• _YOUR GOAL_
Copy out each line from the start of the material below until the line with "#### Netzwerk löschen", that line included.

++++

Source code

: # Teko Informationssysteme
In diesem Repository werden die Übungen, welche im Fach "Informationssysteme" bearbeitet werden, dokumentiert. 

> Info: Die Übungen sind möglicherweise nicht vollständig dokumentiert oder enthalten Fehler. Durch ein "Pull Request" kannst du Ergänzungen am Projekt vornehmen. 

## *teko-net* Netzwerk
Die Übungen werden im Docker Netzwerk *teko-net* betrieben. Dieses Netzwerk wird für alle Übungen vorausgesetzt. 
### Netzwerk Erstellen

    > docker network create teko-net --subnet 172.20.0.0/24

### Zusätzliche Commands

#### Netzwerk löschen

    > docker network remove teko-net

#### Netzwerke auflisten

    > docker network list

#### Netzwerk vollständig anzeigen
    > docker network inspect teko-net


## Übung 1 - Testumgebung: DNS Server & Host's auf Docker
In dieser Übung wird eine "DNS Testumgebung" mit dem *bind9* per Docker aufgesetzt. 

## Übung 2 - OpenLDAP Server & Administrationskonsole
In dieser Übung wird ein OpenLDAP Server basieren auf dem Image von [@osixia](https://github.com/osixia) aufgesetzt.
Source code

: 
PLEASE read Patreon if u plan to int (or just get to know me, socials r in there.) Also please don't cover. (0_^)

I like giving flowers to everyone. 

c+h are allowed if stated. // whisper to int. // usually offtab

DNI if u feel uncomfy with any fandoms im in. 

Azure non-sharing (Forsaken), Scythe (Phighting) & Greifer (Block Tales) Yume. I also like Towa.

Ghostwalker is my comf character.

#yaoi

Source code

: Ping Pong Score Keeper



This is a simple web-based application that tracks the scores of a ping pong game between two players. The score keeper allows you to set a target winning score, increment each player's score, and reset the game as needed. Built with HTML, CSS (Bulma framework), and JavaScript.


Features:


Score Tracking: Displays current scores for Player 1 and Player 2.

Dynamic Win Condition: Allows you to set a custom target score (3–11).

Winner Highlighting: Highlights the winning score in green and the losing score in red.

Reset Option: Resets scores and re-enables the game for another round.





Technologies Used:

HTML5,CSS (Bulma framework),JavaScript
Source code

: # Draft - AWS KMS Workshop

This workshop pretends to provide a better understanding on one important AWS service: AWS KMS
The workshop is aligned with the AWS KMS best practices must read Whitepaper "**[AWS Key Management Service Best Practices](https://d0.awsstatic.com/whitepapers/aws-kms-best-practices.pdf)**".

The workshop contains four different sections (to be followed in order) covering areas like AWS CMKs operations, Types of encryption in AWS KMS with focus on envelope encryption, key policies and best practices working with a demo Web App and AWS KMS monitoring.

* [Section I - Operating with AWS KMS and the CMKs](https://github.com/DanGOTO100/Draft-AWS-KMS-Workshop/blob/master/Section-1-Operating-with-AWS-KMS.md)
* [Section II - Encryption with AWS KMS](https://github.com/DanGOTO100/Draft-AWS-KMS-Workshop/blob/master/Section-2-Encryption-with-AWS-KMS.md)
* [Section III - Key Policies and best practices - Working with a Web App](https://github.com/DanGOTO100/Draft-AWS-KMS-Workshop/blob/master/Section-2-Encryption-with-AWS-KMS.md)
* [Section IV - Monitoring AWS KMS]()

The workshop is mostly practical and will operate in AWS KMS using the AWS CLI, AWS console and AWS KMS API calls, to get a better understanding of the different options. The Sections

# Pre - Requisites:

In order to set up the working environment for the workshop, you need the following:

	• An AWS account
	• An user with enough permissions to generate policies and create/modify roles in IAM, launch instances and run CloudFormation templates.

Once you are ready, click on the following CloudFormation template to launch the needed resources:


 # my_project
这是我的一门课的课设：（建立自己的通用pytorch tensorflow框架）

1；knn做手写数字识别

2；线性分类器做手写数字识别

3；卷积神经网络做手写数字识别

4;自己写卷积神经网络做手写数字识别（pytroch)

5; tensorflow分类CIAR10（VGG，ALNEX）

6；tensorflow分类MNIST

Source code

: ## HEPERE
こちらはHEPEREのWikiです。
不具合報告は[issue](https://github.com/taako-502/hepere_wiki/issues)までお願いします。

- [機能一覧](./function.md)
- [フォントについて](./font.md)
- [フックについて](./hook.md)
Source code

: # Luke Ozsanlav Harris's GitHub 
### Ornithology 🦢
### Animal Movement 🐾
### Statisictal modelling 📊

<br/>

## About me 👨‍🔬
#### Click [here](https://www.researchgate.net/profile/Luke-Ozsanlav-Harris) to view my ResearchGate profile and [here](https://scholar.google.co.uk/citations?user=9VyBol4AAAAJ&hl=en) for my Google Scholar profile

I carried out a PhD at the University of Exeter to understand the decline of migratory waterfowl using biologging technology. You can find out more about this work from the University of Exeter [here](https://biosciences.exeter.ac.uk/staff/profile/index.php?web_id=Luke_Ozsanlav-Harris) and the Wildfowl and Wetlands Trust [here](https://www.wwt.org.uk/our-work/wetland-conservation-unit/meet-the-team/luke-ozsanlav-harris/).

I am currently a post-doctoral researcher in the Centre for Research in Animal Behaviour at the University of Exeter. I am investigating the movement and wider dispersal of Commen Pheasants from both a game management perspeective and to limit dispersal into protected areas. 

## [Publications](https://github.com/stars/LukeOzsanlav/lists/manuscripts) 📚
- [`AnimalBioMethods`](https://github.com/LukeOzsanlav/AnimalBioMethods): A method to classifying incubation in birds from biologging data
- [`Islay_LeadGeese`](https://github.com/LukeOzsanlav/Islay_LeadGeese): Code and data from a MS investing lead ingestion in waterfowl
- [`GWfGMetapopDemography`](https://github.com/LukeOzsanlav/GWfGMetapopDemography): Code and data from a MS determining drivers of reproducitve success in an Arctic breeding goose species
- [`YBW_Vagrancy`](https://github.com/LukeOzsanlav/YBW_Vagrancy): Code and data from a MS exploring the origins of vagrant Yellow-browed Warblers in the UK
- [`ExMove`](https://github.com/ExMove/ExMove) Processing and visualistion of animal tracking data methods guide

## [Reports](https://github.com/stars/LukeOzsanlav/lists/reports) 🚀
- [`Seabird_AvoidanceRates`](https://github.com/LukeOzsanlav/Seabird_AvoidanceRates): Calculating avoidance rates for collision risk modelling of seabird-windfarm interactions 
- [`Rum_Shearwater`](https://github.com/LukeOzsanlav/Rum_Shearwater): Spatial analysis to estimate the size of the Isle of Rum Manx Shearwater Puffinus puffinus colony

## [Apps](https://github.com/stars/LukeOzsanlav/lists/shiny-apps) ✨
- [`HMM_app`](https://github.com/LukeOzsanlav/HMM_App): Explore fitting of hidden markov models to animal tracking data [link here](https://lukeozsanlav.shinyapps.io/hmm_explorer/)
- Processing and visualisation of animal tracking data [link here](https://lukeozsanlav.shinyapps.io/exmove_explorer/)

++++

• _SOLUTION TO THIS PROBLEM_
Source code

: # Teko Informationssysteme
In diesem Repository werden die Übungen, welche im Fach "Informationssysteme" bearbeitet werden, dokumentiert. 

> Info: Die Übungen sind möglicherweise nicht vollständig dokumentiert oder enthalten Fehler. Durch ein "Pull Request" kannst du Ergänzungen am Projekt vornehmen. 

## *teko-net* Netzwerk
Die Übungen werden im Docker Netzwerk *teko-net* betrieben. Dieses Netzwerk wird für alle Übungen vorausgesetzt. 
### Netzwerk Erstellen

    > docker network create teko-net --subnet 172.20.0.0/24

### Zusätzliche Commands

#### Netzwerk löschen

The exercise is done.